Stored data
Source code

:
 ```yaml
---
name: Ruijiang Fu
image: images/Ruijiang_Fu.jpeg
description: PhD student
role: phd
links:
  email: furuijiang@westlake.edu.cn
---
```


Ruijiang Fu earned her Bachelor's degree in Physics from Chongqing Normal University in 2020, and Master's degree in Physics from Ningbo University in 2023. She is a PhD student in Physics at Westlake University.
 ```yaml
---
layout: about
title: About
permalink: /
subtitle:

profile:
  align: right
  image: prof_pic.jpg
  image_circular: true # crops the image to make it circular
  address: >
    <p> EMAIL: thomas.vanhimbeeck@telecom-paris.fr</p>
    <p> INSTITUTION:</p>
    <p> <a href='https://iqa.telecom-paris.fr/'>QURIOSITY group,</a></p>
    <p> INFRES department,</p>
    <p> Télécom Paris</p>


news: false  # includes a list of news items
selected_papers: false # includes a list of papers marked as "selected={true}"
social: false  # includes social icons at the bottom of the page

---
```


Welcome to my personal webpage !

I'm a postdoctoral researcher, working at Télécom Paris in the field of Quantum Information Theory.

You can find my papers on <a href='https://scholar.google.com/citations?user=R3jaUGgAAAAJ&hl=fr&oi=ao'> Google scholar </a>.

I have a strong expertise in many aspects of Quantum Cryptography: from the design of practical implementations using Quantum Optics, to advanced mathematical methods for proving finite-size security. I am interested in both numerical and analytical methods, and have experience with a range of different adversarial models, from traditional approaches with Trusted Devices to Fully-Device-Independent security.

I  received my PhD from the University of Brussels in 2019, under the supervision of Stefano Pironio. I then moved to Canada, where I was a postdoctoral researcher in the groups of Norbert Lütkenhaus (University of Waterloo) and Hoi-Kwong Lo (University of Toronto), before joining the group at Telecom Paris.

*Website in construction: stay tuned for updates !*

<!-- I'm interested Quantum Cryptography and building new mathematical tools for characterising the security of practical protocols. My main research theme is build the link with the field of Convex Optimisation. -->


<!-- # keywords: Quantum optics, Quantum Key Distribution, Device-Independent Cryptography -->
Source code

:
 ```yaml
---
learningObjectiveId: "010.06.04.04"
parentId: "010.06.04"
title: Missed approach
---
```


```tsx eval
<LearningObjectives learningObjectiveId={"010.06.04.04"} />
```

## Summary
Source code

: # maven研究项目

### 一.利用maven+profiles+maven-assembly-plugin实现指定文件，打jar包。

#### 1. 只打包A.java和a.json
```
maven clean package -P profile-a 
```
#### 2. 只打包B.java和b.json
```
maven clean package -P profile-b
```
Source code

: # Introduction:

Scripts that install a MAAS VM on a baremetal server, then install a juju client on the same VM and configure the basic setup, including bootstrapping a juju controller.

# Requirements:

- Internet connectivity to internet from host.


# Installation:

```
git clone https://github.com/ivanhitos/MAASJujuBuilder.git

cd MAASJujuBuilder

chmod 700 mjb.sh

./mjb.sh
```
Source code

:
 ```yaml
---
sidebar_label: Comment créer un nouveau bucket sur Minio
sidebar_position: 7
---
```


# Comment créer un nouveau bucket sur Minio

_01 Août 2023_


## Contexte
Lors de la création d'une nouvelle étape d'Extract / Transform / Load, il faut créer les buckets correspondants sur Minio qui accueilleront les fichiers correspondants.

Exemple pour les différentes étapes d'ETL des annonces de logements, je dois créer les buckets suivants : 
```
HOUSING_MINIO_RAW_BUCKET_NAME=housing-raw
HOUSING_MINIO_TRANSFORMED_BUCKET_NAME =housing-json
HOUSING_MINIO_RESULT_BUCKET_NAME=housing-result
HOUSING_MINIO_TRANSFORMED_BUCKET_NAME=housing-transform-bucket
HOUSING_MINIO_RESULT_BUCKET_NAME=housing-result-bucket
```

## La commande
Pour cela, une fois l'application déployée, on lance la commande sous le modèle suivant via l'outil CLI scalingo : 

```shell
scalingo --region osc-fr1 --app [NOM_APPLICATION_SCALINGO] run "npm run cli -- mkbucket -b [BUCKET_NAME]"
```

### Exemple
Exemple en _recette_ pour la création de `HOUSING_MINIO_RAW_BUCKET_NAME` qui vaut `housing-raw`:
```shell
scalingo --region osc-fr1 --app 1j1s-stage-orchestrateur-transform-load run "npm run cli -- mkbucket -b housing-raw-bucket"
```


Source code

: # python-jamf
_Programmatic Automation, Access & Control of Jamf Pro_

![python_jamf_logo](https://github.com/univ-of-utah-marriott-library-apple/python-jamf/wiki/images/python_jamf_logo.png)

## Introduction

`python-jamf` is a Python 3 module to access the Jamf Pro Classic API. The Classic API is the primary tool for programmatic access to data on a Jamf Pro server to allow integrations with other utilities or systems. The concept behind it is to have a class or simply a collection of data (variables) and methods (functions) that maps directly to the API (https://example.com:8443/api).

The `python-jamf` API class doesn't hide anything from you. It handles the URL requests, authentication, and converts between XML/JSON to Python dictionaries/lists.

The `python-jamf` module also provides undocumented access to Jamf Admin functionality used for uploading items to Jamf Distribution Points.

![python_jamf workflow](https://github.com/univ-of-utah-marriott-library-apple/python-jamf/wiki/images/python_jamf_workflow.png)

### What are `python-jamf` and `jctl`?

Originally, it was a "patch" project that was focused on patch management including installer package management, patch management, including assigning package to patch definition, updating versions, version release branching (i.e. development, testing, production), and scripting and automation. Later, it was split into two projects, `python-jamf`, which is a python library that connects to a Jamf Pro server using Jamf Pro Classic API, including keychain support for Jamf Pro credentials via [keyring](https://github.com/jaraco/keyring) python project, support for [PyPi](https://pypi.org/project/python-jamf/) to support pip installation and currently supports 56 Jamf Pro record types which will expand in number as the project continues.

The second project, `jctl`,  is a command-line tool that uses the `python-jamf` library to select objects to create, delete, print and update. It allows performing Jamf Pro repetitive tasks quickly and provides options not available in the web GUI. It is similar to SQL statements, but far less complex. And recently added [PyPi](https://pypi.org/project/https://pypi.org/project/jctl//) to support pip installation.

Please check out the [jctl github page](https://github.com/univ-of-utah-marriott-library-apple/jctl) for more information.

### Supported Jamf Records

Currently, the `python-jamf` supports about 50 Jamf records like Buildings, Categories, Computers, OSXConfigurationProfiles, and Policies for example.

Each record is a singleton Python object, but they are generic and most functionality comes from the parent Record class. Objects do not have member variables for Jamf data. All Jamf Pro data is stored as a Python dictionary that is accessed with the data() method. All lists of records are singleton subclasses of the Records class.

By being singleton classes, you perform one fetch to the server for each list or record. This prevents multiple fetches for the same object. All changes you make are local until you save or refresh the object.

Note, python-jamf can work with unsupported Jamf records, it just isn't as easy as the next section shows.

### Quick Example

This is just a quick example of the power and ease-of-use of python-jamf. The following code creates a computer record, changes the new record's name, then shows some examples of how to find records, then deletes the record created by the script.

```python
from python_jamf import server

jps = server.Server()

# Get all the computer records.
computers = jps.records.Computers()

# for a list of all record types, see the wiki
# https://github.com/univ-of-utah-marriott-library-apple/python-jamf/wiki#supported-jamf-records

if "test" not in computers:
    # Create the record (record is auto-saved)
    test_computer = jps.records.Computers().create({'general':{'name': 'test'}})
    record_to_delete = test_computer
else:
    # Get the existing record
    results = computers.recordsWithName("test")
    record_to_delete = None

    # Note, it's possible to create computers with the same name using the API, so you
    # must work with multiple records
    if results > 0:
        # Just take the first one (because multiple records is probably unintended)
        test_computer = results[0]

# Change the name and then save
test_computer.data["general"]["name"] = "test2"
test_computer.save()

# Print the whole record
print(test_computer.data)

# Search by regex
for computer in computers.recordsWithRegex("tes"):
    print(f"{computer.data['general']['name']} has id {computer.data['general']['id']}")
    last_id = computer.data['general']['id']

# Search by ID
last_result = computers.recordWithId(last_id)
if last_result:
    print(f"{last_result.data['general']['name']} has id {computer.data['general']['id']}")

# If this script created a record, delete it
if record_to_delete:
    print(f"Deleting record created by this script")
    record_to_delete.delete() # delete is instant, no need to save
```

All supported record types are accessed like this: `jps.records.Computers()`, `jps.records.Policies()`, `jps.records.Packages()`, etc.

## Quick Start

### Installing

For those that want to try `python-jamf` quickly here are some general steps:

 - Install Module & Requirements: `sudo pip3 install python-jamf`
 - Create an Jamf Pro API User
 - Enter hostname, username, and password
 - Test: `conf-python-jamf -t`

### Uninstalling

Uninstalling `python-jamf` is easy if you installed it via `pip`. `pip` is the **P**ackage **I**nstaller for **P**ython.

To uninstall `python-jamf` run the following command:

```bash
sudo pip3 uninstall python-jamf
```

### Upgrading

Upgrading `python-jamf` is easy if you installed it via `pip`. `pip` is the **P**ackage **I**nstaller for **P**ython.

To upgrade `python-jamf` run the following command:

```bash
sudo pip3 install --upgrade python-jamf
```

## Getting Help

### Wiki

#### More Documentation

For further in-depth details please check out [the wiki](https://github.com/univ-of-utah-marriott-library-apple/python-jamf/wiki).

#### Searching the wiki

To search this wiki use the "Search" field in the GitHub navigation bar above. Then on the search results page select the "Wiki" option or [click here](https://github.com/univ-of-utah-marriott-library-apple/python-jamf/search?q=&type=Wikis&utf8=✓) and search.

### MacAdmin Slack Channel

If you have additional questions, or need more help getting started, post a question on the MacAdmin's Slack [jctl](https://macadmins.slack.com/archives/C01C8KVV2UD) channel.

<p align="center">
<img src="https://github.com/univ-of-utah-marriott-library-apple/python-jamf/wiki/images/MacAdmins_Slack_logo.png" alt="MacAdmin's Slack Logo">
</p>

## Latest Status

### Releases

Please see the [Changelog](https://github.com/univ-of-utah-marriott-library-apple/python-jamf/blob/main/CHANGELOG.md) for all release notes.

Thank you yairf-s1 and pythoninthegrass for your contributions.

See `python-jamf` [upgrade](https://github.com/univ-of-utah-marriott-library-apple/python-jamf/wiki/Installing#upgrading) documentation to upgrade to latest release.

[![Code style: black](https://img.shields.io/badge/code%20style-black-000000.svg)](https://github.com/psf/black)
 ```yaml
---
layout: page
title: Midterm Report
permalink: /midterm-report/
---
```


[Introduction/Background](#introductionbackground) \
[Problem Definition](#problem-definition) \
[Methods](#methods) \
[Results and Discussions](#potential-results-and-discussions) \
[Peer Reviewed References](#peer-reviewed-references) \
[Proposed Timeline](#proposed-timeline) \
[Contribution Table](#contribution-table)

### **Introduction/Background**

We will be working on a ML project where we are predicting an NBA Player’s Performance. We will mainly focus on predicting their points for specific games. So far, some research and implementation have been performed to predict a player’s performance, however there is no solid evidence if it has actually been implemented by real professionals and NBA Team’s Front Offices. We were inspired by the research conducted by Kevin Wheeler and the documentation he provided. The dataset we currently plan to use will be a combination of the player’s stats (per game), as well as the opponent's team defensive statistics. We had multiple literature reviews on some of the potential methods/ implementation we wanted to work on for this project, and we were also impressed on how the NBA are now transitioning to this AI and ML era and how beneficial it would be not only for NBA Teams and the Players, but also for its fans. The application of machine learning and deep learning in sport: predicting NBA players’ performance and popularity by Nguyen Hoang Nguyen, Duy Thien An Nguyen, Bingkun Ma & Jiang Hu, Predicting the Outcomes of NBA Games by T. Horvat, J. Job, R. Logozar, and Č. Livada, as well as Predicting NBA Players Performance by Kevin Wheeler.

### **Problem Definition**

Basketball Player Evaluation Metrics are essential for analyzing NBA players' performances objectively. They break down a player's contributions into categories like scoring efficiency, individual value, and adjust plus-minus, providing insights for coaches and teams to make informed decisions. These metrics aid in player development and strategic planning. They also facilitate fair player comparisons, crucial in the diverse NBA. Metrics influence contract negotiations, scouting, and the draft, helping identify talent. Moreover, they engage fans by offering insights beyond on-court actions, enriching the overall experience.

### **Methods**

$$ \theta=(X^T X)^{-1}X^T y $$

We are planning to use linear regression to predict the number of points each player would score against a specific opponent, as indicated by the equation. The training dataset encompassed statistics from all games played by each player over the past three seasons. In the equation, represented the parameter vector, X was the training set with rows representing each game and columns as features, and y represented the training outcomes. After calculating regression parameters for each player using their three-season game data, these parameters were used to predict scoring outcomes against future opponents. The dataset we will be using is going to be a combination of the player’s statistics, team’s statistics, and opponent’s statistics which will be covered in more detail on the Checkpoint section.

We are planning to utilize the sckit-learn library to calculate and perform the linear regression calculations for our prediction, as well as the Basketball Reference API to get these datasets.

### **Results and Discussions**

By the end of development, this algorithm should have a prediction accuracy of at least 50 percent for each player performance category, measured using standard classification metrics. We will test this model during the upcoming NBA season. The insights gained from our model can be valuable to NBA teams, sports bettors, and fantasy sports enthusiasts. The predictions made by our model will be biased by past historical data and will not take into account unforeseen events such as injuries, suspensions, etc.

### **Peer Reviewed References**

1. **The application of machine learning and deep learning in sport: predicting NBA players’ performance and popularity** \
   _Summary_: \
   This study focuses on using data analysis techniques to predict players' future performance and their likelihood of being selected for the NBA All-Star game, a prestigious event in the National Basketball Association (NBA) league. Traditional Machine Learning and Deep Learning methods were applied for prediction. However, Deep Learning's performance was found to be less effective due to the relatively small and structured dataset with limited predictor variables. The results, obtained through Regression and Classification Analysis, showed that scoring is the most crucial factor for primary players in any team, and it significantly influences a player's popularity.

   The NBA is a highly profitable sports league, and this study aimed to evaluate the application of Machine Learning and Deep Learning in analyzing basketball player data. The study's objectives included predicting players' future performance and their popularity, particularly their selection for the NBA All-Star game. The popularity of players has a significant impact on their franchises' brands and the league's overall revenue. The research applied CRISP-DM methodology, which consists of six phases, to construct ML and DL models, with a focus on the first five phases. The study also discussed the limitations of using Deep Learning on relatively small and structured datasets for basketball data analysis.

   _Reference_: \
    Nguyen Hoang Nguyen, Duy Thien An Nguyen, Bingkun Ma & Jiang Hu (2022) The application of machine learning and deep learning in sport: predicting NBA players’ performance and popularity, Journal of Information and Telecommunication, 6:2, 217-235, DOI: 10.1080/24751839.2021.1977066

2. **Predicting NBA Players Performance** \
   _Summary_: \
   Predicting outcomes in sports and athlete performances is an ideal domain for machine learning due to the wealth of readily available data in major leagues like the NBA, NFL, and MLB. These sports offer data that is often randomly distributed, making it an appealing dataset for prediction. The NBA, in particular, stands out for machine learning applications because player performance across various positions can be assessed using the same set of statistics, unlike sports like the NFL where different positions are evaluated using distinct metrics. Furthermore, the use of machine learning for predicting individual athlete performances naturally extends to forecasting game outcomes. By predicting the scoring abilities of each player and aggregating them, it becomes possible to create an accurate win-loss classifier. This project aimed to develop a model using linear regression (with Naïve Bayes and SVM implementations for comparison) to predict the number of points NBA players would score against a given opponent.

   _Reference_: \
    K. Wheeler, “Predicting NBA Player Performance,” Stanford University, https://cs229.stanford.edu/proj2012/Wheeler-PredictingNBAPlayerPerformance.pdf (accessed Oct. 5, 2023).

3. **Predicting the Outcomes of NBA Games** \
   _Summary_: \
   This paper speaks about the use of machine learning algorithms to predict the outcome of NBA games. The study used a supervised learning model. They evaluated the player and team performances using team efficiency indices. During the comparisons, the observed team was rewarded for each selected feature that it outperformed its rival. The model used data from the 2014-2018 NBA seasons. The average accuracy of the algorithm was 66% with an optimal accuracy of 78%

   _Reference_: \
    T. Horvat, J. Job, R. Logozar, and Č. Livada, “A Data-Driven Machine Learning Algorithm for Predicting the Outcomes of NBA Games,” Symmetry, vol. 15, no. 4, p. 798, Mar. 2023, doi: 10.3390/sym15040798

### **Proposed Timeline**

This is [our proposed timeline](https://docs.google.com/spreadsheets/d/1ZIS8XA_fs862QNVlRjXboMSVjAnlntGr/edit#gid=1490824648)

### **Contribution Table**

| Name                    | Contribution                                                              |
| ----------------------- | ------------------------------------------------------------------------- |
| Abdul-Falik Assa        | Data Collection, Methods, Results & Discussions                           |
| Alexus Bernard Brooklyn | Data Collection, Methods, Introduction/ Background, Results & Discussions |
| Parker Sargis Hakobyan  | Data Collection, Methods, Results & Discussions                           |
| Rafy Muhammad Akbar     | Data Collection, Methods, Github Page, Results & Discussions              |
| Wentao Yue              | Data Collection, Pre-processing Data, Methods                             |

DESCRIPTION OF THE TASK
Keep to the lines above, from the first one through the line where "Ruijiang Fu earned" appears, and copy them exactly.

RESULT FOR THIS EXERCISE
Source code

:
 ```yaml
---
name: Ruijiang Fu
image: images/Ruijiang_Fu.jpeg
description: PhD student
role: phd
links:
  email: furuijiang@westlake.edu.cn
---
```


Ruijiang Fu earned her Bachelor's degree in Physics from Chongqing Normal University in 2020, and Master's degree in Physics from Ningbo University in 2023. She is a PhD student in Physics at Westlake University.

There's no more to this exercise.